Dear Mrs. Clinton
I congratulate you on your candidacy. It gives voters a choice. Many more choices are necessary if we are to maintain the mirage of democracy.
You have been admired for many years. No one can question your dedication to hard work.
This is turning out to be a fascinating campaign season. Meantime, there are questions about the advice you are receiving about your campaign strategy. In your first TV spot you threw your grandparents under the campaign bus.
Your harsh criticism of them left many wondering. You not only alienated an entire class of grandparents, but also the dead. And we know that after every election there are assertions about the dead voting. All family matters are private and should be off limits in any political campaign.
The question about your use of personal E-Mail for official government correspondence is leading headline news that just won't go away. Seems like you have painted yourself in to a corner. You are now between Iraq and a hard drive. But let's face it, the E-Mail conundrum is not the worst thing a public official has ever done. It all depends on the meaning of the words 'Top Secret'.
About your vote for the war. That is a major problem. Voting for an unnecessary war is the most serious mistake an elected official can make. You have admitted that it was a mistake. You based your vote on erroneous information. Millions of ordinary citizens knew that the info being released was false. How could you not know?
This brings up the one question I have. Since you now know that the war was wrong, what action will you take to secure reparations for Iraq? This is sort of the china shop argument. Since the USA broke it, we should pay to fix it. What is our responsibility, not only under International Law, but more importantly under universally held Humanitarian Principles?

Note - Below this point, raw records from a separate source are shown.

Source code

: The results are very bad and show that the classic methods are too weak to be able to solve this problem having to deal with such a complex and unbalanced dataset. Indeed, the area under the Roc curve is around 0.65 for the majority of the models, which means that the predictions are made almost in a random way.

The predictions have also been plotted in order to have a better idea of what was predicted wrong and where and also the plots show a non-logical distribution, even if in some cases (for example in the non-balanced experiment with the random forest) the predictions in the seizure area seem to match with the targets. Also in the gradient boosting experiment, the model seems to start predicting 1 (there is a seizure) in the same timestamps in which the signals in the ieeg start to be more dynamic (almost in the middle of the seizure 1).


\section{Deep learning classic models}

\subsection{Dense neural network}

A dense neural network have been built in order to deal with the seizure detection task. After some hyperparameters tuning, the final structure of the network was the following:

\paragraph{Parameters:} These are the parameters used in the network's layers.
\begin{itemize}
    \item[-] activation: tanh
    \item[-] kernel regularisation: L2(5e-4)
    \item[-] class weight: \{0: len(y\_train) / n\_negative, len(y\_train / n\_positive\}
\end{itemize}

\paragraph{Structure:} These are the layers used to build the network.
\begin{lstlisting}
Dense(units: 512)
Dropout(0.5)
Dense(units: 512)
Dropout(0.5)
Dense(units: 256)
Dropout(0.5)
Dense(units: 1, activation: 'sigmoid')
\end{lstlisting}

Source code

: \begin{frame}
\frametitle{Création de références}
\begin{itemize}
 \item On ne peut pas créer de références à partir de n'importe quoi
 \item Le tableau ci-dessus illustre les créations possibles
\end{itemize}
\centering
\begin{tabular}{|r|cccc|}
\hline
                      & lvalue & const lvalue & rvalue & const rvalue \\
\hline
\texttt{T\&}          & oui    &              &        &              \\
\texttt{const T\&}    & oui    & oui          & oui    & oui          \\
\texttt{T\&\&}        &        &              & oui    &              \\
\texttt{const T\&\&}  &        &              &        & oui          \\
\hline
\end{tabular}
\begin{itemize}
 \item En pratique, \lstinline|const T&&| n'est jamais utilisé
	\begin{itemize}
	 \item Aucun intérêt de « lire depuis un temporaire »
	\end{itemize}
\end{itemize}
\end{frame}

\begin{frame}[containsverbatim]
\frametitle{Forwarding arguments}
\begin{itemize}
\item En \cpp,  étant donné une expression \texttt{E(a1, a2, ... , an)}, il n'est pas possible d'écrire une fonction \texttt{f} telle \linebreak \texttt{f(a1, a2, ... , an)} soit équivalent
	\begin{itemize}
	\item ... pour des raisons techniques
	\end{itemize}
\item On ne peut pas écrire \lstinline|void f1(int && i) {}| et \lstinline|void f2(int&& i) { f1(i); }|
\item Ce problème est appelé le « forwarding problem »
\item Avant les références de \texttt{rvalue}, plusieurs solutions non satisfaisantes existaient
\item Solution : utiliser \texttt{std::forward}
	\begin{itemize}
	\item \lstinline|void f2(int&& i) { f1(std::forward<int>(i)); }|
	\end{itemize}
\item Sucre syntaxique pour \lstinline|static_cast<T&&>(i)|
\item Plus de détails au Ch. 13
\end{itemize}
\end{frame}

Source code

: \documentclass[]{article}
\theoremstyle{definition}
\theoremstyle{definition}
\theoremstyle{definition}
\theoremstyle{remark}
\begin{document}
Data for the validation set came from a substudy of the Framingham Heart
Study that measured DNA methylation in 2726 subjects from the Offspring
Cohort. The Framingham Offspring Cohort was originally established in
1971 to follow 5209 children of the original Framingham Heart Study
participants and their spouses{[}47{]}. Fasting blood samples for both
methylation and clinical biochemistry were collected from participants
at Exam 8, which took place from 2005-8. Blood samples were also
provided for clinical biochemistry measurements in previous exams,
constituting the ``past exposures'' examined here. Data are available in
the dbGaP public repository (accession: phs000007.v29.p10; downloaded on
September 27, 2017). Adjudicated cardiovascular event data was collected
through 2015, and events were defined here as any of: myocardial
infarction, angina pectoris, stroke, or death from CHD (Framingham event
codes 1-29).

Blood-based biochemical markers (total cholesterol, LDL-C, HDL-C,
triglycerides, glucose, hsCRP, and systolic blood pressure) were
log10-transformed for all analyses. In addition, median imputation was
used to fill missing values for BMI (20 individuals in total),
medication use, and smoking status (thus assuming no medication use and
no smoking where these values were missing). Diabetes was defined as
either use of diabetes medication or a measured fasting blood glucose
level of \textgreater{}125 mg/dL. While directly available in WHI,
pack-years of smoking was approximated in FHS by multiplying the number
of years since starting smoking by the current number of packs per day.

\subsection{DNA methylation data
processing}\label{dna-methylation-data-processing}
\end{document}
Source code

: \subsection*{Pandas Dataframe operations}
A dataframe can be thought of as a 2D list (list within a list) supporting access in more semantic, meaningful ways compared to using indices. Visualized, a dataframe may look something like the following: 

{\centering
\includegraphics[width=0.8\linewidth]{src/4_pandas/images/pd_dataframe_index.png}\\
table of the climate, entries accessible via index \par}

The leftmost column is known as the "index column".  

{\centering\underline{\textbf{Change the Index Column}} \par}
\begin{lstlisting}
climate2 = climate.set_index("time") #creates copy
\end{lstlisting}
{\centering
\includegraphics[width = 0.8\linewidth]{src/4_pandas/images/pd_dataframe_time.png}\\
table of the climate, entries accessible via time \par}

Millions of innocent Iraqi citizens were killed because of the illegal US invasion and occupation. 500,000 Iraqi children died as a result of US imposed sanctions. The official position was 'that we think the price was worth it' - as stated by Madeleine Albright. The war crimes and crimes against humanity, which resulted from your vote - and the votes of many others -, cannot be ignored. History will remember. Voters will remember. Everyone, for generations to come, will know how you voted.
If you are elected president, what action will you take to compensate for the destruction of Iraq and the deaths of the civilians? Do you support reparations for Iraq?
Your answer, or the lack of an answer, will give voters a clue to your sense of justice.